Sim, nos Estados Unidos “A Esquerda” é amplamente associada ao socialismo autoritário e ao paternalismo… assim como no resto do mundo. Mesmo que os efeitos devastadores da influência da União Soviética possam ser superados na mente do público, essa não é uma batalha que a maioria dos anarquistas ao redor do mundo está travando. Em grande parte da América Latina e da Europa Oriental, os anarquistas abandonaram completamente a autoidentificação como esquerdistas. Europa Ocidental é mais complicado, mas há muitos anarco-sindicalistas que se recusam a se chamar de esquerda. Números semelhantes, embora não inteiramente sobrepostos, de pessoas abandonaram o termo “socialismo”. De fato, em escala global, as Ilhas Britânicas parecem ser as únicas a fazer grande alarde sobre isso.

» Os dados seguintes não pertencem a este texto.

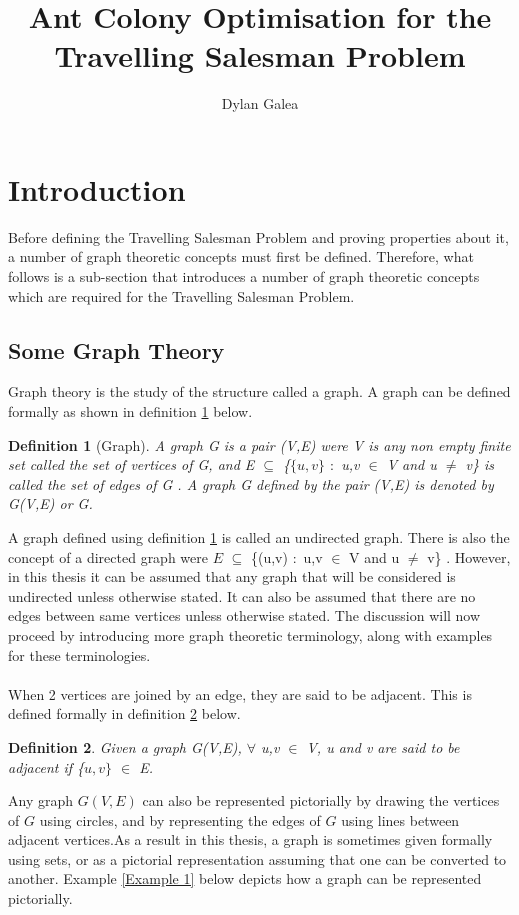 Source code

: \documentclass{article}
\title{Ant Colony Optimisation for the Travelling Salesman Problem}
\author{Dylan Galea}
\newtheorem{definition}{Definition}[subsection]
\begin{document}
\maketitle
\newpage
\tableofcontents
\newpage
\section{Introduction}
Before defining the Travelling Salesman Problem and proving properties about it, a number of graph theoretic concepts must first be defined. Therefore, what follows is a sub-section that introduces a number of graph theoretic concepts which are required for the Travelling Salesman Problem.
\subsection{Some Graph Theory}
Graph theory is the study of the structure called a graph. A graph can be defined formally as shown in definition \ref{Graph} below.
\begin{definition}[Graph]
\label{Graph}
A graph G is a pair (V,E) were V is any non empty finite set called the set of vertices of G, and E $\subseteq$ \{$\{u,v\}$ $:$ u,v $\in$ V and u $\neq$ v\} is called the set of edges of G {}. A graph G defined by the pair (V,E) is denoted by G(V,E) or G.
\end{definition}
A graph defined using definition \ref{Graph} is called an undirected graph. There is also the concept of a directed graph were $\mathit{E}$ $\subseteq$ \{(u,v) $:$ u,v $\in$ V and u $\neq$ v\} \cite{black_tanenbaum_2017}. However, in this thesis it can be assumed that any graph that will be considered is undirected unless otherwise stated. It can also be assumed that there are no edges between same vertices unless otherwise stated. The discussion will now proceed by introducing more graph theoretic terminology, along with examples for these terminologies.\\
\\When 2 vertices are joined by an edge, they are said to be adjacent. This is defined formally in definition \ref{adjacent} below.
\begin{definition}
\label{adjacent}
Given a graph G(V,E), $\forall$ u,v $\in$ V, u and v are said to be adjacent if \{$u,v\}$ $\in$ E. 
\end{definition}
Any graph $\mathit{G(V,E)}$ can also be represented pictorially by drawing the vertices of $\mathit{G}$ using circles, and by representing the edges of $\mathit{G}$ using lines between adjacent vertices.As a result in this thesis, a graph is sometimes given formally using sets, or as a pictorial representation assuming that one can be converted to another. Example \ref{Example 1} below depicts how a graph can be represented pictorially.
\end{document}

Sim, há uma história importante a ser considerada. Pessoas que se opuseram às mesmas coisas que nos opomos, mas trabalharam na esquerda mesmo assim, porque era o único caminho possível naquela época. Mas as coisas mudaram e o exemplo do restante da esquerda e do socialismo, muito menos sua influência, tornaram-se blocos de concreto em nossos pés. Brigamos pela definição da palavra “anarquia” porque somos forçados a isso. Porque an-arquia possui uma definição etimológica clara que nunca perderá, e temos uma avaliação drasticamente diferente de “sem governo”. Vamos ter que morrer naquela colina, não importa o quão estrategicamente inoportuno. Mas “social - ismo”, muito menos “esquerda”, são palavras fluidas e totalmente arbitrárias. Eles são definidos pelo que estão associados. E essa é uma companhia terrível.